# Your goal
Go through the records and count every line that holds "ipynb". Only the number belongs in the reply.

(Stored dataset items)
● ● ● ● ●

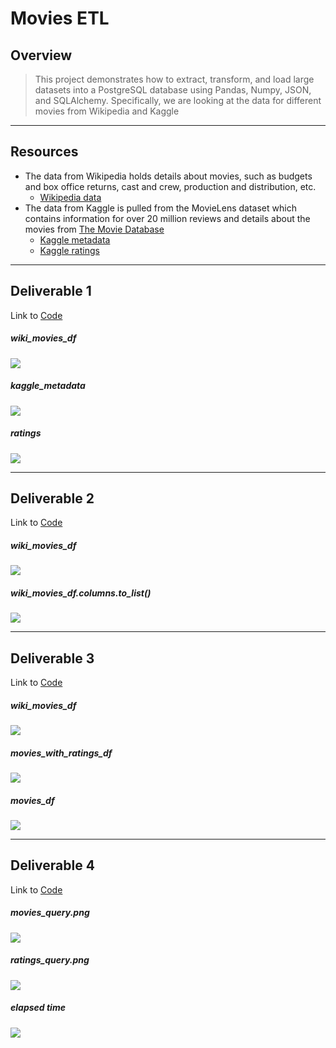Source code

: # **Movies ETL**
## **Overview**
> This project demonstrates how to extract, transform, and load large datasets into a PostgreSQL database using Pandas, Numpy, JSON, and SQLAlchemy. Specifically, we are looking at the data for different movies from Wikipedia and Kaggle

---
## **Resources**
* The data from Wikipedia holds details about movies, such as budgets and box office returns, cast and crew, production and distribution, etc.
    * [Wikipedia data](https://github.com/annaS000/Movies-ETL/blob/main/resources/wikipedia-movies.json)
* The data from Kaggle is pulled from the MovieLens dataset which contains information for over 20 million reviews and details about the movies from [The Movie Database](https://www.themoviedb.org/)
    * [Kaggle metadata](https://github.com/annaS000/Movies-ETL/blob/main/resources/movies_metadata.csv)
    * [Kaggle ratings](https://github.com/annaS000/Movies-ETL/blob/main/resources/ratings.csv)

---

## **Deliverable 1**
Link to [Code](https://github.com/annaS000/Movies-ETL/blob/main/challenge/ETL_function_test.ipynb)

##### **wiki_movies_df**
![](https://github.com/annaS000/Movies-ETL/blob/main/resources/wikiD1.png?raw=true)

##### **kaggle_metadata**
![](https://github.com/annaS000/Movies-ETL/blob/main/resources/kaggleD1.png?raw=true)

##### **ratings**
![](https://github.com/annaS000/Movies-ETL/blob/main/resources/ratingsD1.png?raw=true)

---
## **Deliverable 2**
Link to [Code](https://github.com/annaS000/Movies-ETL/blob/main/challenge/ETL_clean_wiki_movies.ipynb)

##### **wiki_movies_df**
![](https://github.com/annaS000/Movies-ETL/blob/main/resources/wikiD2.png?raw=true)

##### **wiki_movies_df.columns.to_list()**
![](https://github.com/annaS000/Movies-ETL/blob/main/resources/colsD2.png?raw=true)

---
## **Deliverable 3**
Link to [Code](https://github.com/annaS000/Movies-ETL/blob/main/challenge/ETL_clean_kaggle_data.ipynb)

##### **wiki_movies_df**
![](https://github.com/annaS000/Movies-ETL/blob/main/resources/wikimoviesD3.png?raw=true)

##### **movies_with_ratings_df**
![](https://github.com/annaS000/Movies-ETL/blob/main/resources/wikiratingD3.png?raw=true)

##### **movies_df**
![](https://github.com/annaS000/Movies-ETL/blob/main/resources/moviesdfD3.png?raw=true)

---
## **Deliverable 4**
Link to [Code](https://github.com/annaS000/Movies-ETL/blob/main/challenge/ETL_create_database.ipynb)

##### **movies_query.png**
![](https://github.com/annaS000/Movies-ETL/blob/main/resources/movies_query.png?raw=true)

##### **ratings_query.png**
![](https://github.com/annaS000/Movies-ETL/blob/main/resources/ratings_query.png?raw=true)

##### **elapsed time**
![](https://github.com/annaS000/Movies-ETL/blob/main/resources/timedsqlD4.png?raw=true)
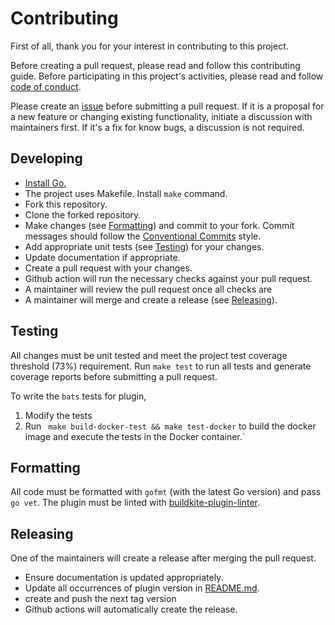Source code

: # Contributing

First of all, thank you for your interest in contributing to this project.

Before creating a pull request, please read and follow this contributing guide.
Before participating in this project's activities, please read and follow [code of conduct](https://github.com/buildkite-plugins/monorepo-diff-buildkite-plugin/blob/master/CODE_OF_CONDUCT.md).

Please create an [issue](https://github.com/buildkite-plugins/monorepo-diff-buildkite-plugin/issues) before submitting a pull request. If it is a proposal for a new feature or changing existing functionality, initiate a discussion with maintainers first. If it's a fix for know bugs, a discussion is not required.

## Developing

- [Install Go.](https://golang.org/doc/install)
- The project uses Makefile. Install `make` command.
- Fork this repository.
- Clone the forked repository.
-  Make changes (see [Formatting](https://github.com/buildkite-plugins/monorepo-diff-buildkite-plugin/blob/master/CONTRIBUTING.md#formatting)) and commit to your fork. Commit messages should follow the [Conventional Commits](https://www.conventionalcommits.org/) style.
- Add appropriate unit tests (see [Testing](https://github.com/buildkite-plugins/monorepo-diff-buildkite-plugin/blob/master/CONTRIBUTING.md#testing)) for your changes.
- Update documentation if appropriate.
- Create a pull request with your changes.
- Github action will run the necessary checks against your pull request.
- A maintainer will review the pull request once all checks are
- A maintainer will merge and create a release (see [Releasing](https://github.com/buildkite-plugins/monorepo-diff-buildkite-plugin/blob/master/CONTRIBUTING.md#releasing)).

## Testing

All changes must be unit tested and meet the project test coverage threshold (73%) requirement.
Run `make test` to run all tests and generate coverage reports before submitting a pull request.

To write the `bats` tests for plugin,
1. Modify the tests
2. Run ` make build-docker-test && make test-docker` to build the docker image and execute the tests in the Docker container.`

## Formatting

All code must be formatted with `gofmt` (with the latest Go version) and pass `go vet`. The plugin must be linted with [buildkite-plugin-linter](https://github.com/buildkite-plugins/buildkite-plugin-linter). 

## Releasing

One of the maintainers will create a release after merging the pull request.
- Ensure documentation is updated appropriately.
- Update all occurrences of plugin version in [README.md]( https://github.com/buildkite-plugins/monorepo-diff-buildkite-plugin/blob/master/README.md ).
- create and push the next tag version
- Github actions will automatically create the release.

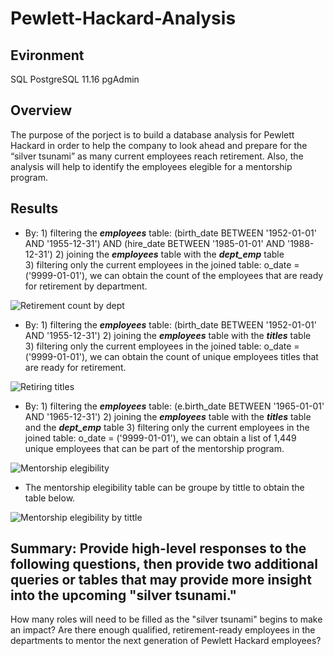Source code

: # Pewlett-Hackard-Analysis
## Evironment
SQL
PostgreSQL 11.16
pgAdmin

## Overview
The purpose of the porject is to build a database analysis for Pewlett Hackard in order to help the company to look ahead and prepare for the “silver tsunami” as many current employees reach retirement. Also, the analysis will help to identify the employees elegible for a mentorship program.

## Results  
* By: 1) filtering the ***employees*** table: (birth_date BETWEEN '1952-01-01' AND '1955-12-31') AND (hire_date BETWEEN '1985-01-01' AND '1988-12-31') 
      2) joining the ***employees*** table with the ***dept_emp*** table  
      3) filtering only the current employees in the joined table: o_date = ('9999-01-01'),
  we can obtain the count of the employees that are ready for retirement by department.  

![Retirement count by dept]()   

* By: 1) filtering the ***employees*** table: (birth_date BETWEEN '1952-01-01' AND '1955-12-31')
      2) joining the ***employees*** table with the ***titles*** table  
      3) filtering only the current employees in the joined table: o_date = ('9999-01-01'),
  we can obtain the count of unique employees titles that are ready for retirement.  

![Retiring titles]()  

* By: 1) filtering the ***employees*** table: (e.birth_date BETWEEN '1965-01-01' AND '1965-12-31')
      2) joining the ***employees*** table with the ***titles*** table and the ***dept_emp*** table 
      3) filtering only the current employees in the joined table: o_date = ('9999-01-01'),
  we can obtain a list of 1,449 unique employees that can be part of the mentorship program.  

![Mentorship elegibility]()  

* The mentorship elegibility table can be groupe by tittle to obtain the table below.

![Mentorship elegibility by tittle]()  
 
  
    
  
      






## Summary: Provide high-level responses to the following questions, then provide two additional queries or tables that may provide more insight into the upcoming "silver tsunami."
How many roles will need to be filled as the "silver tsunami" begins to make an impact?
Are there enough qualified, retirement-ready employees in the departments to mentor the next generation of Pewlett Hackard employees?
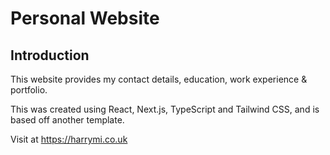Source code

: # Personal Website

## Introduction

This website provides my contact details, education, work experience & portfolio.



This was created using React, Next.js, TypeScript and Tailwind CSS, and is based off another template.



Visit at https://harrymi.co.uk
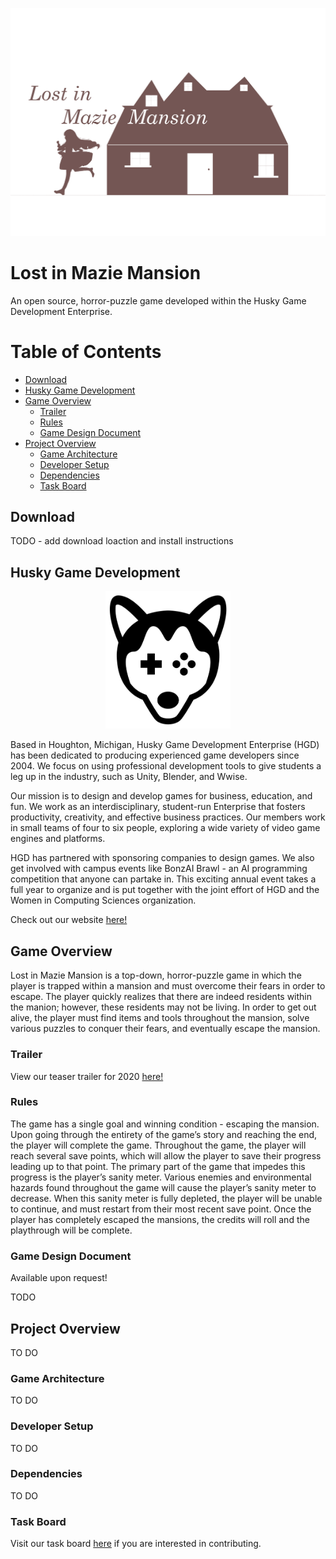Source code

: <p align="center">
    <img
      alt="LostInMazieMansion"
      src="./Art/logo jpg ver.jpg"
      width="800"
    />
</p>

# Lost in Mazie Mansion

An open source, horror-puzzle game developed within the Husky Game Development Enterprise.

Table of Contents
=================

<!--ts-->
   * [Download](#download)
   * [Husky Game Development](#husky-game-development)
   * [Game Overview](#game-overview)
      * [Trailer](#project-overview)
      * [Rules](#rules)
      * [Game Design Document](#game-design-document)
   * [Project Overview](#project-overview)
      * [Game Architecture](#game-architecture)
      * [Developer Setup](#developer-setup)
      * [Dependencies](#dependencies)
      * [Task Board](#task-board)
<!--te-->

## Download

TODO - add download loaction and install instructions

## Husky Game Development

<p align="center">
  <a href="https://huskygames.com/">
    <img
      alt="Husky Game Development"
      src="./Art/Logo_Bl_1000.png"
      width="200"
    />
  </a>
</p>

Based in Houghton, Michigan, Husky Game Development Enterprise (HGD) has been dedicated to producing experienced game developers since 2004. We focus on using professional development tools to give students a leg up in the industry, such as Unity, Blender, and Wwise.

Our mission is to design and develop games for business, education, and fun. We work as an interdisciplinary, student-run Enterprise that fosters productivity, creativity, and effective business practices. Our members work in small teams of four to six people, exploring a wide variety of video game engines and platforms.

HGD has partnered with sponsoring companies to design games. We also get involved with campus events like BonzAI Brawl - an AI programming competition that anyone can partake in. This exciting annual event takes a full year to organize and is put together with the joint effort of HGD and the Women in Computing Sciences organization.

Check out our website [here!](https://huskygames.com/)

## Game Overview

Lost in Mazie Mansion is a top-down, horror-puzzle game in which the player is trapped within a mansion and must overcome their fears in order to escape. The player quickly realizes that there are indeed residents within the manion; however, these residents may not be living. In order to get out alive, the player must find items and tools throughout the mansion, solve various puzzles to conquer their fears, and eventually escape the mansion.

### Trailer

View our teaser trailer for 2020 [here!](https://youtu.be/gyetVksK51k)

### Rules

The game has a single goal and winning condition - escaping the mansion. Upon going through the entirety of the game’s story and reaching the end, the player will complete the game. Throughout the game, the player will reach several save points, which will allow the player to save their progress leading up to that point. The primary part of the game that impedes this progress is the player’s sanity meter. Various enemies and environmental hazards found throughout the game will cause the player’s sanity meter to decrease. When this sanity meter is fully depleted, the player will be unable to continue, and must restart from their most recent save point. Once the player has completely escaped the mansions, the credits will roll and the playthrough will be complete.

### Game Design Document

Available upon request!

TODO

## Project Overview

TO DO

### Game Architecture 

TO DO

### Developer Setup
 
TO DO

### Dependencies
 
TO DO

### Task Board

Visit our task board [here](https://github.com/HuskyGameDev/2020f-team10/projects/1) if you are interested in contributing. 
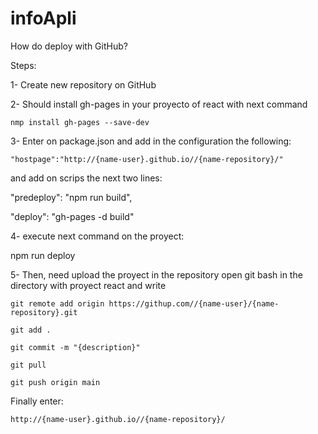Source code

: # infoApli
How do deploy with GitHub?

Steps:

1- Create new repository on GitHub

2- Should install gh-pages in your proyecto of react with next command

	nmp install gh-pages --save-dev

3- Enter on package.json and add in the configuration the following:
	
	"hostpage":"http://{name-user}.github.io//{name-repository}/"

and add on scrips the next two lines:
	
	
"predeploy": "npm run build",

"deploy": "gh-pages -d build"

4- execute next command on the proyect:

npm run deploy

5- Then, need upload the proyect in the repository
open git bash in the directory with proyect react and write
	
	git remote add origin https://githup.com//{name-user}/{name-repository}.git
	
	git add .
	
	git commit -m "{description}"
	
	git pull
	
	git push origin main

Finally enter:

	http://{name-user}.github.io//{name-repository}/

● ● ● ● ●

# Answer section
4